• Work required:
Type the entries out again exactly as they read, but leave every picture behind.

[Items from a data source]
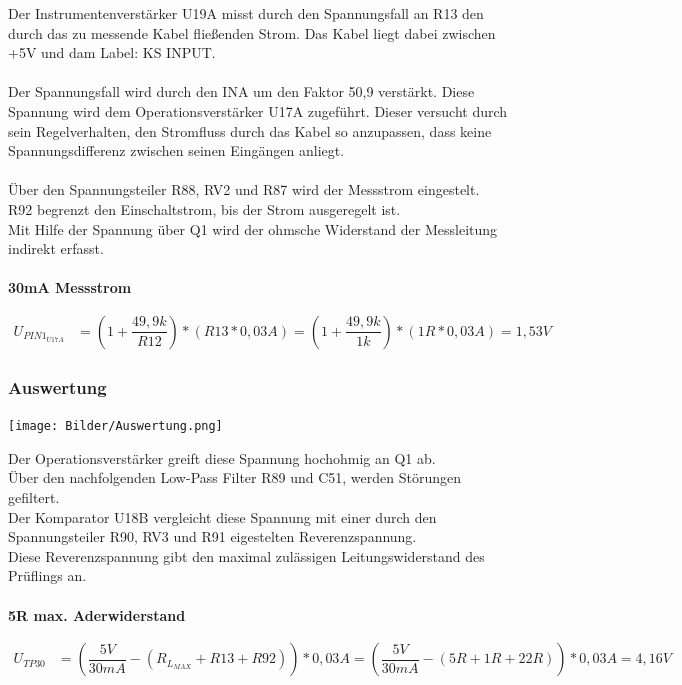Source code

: \documentclass[a4paper,11pt]{scrartcl}
\begin{document}
Der Instrumentenverstärker U19A misst durch den Spannungsfall an R13 den durch das zu messende Kabel fließenden Strom. Das Kabel liegt dabei zwischen +5V und dam Label: KS INPUT.
\\
\\
Der Spannungsfall wird durch den INA um den Faktor 50,9 verstärkt. Diese Spannung wird dem Operationsverstärker U17A zugeführt. Dieser versucht durch sein Regelverhalten, den Stromfluss durch das Kabel so anzupassen, dass keine Spannungsdifferenz zwischen seinen Eingängen anliegt.
\\
\\
Über den Spannungsteiler R88, RV2 und R87 wird der Messstrom eingestelt. 
\\
R92 begrenzt den Einschaltstrom, bis der Strom ausgeregelt ist. 
\\
Mit Hilfe der Spannung über Q1 wird der ohmsche Widerstand der Messleitung indirekt erfasst.
\\
\\
\textbf{30mA Messstrom}
\\
\begin{center}
\begin{align}
	U_{PIN1_{U17A}} &= (1 + \dfrac{49,9k}{R12}) * (R13 * 0,03A) = (1 + \dfrac{49,9k}{1k}) * (1R * 0,03A) = 1,53V
\end{align} 
\end{center}


\newpage
\subsubsection{Auswertung}
\begin{center}
\texttt{[image: Bilder/Auswertung.png]}
\end{center}

Der Operationsverstärker greift diese Spannung hochohmig an Q1 ab. 
\\
Über den nachfolgenden Low-Pass Filter R89 und C51, werden Störungen gefiltert.
\\
Der Komparator U18B vergleicht diese Spannung mit einer durch den Spannungsteiler R90, RV3 und R91 eigestelten Reverenzspannung. 
\\
Diese Reverenzspannung gibt den maximal zulässigen Leitungswiderstand des Prüflings an. 
\\
\\
\textbf{5R max. Aderwiderstand}
\\
\begin{center}
\begin{align}
	U_{TP30} &= (\dfrac{5V}{30mA} - (R_{L_{MAX}} + R13 + R92)) * 0,03A = (\dfrac{5V}{30mA} - (5R + 1R + 22R)) * 0,03A = 4,16V
\end{align}
\end{center}
\end{document}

• Exercise response:
Source code

: \documentclass[a4paper,11pt]{scrartcl}
\begin{document}
Der Instrumentenverstärker U19A misst durch den Spannungsfall an R13 den durch das zu messende Kabel fließenden Strom. Das Kabel liegt dabei zwischen +5V und dam Label: KS INPUT.
\\
\\
Der Spannungsfall wird durch den INA um den Faktor 50,9 verstärkt. Diese Spannung wird dem Operationsverstärker U17A zugeführt. Dieser versucht durch sein Regelverhalten, den Stromfluss durch das Kabel so anzupassen, dass keine Spannungsdifferenz zwischen seinen Eingängen anliegt.
\\
\\
Über den Spannungsteiler R88, RV2 und R87 wird der Messstrom eingestelt. 
\\
R92 begrenzt den Einschaltstrom, bis der Strom ausgeregelt ist. 
\\
Mit Hilfe der Spannung über Q1 wird der ohmsche Widerstand der Messleitung indirekt erfasst.
\\
\\
\textbf{30mA Messstrom}
\\
\begin{center}
\begin{align}
	U_{PIN1_{U17A}} &= (1 + \dfrac{49,9k}{R12}) * (R13 * 0,03A) = (1 + \dfrac{49,9k}{1k}) * (1R * 0,03A) = 1,53V
\end{align} 
\end{center}


\newpage
\subsubsection{Auswertung}
\begin{center}
\texttt{[image: Bilder/Auswertung.png]}
\end{center}

Der Operationsverstärker greift diese Spannung hochohmig an Q1 ab. 
\\
Über den nachfolgenden Low-Pass Filter R89 und C51, werden Störungen gefiltert.
\\
Der Komparator U18B vergleicht diese Spannung mit einer durch den Spannungsteiler R90, RV3 und R91 eigestelten Reverenzspannung. 
\\
Diese Reverenzspannung gibt den maximal zulässigen Leitungswiderstand des Prüflings an. 
\\
\\
\textbf{5R max. Aderwiderstand}
\\
\begin{center}
\begin{align}
	U_{TP30} &= (\dfrac{5V}{30mA} - (R_{L_{MAX}} + R13 + R92)) * 0,03A = (\dfrac{5V}{30mA} - (5R + 1R + 22R)) * 0,03A = 4,16V
\end{align}
\end{center}
\end{document}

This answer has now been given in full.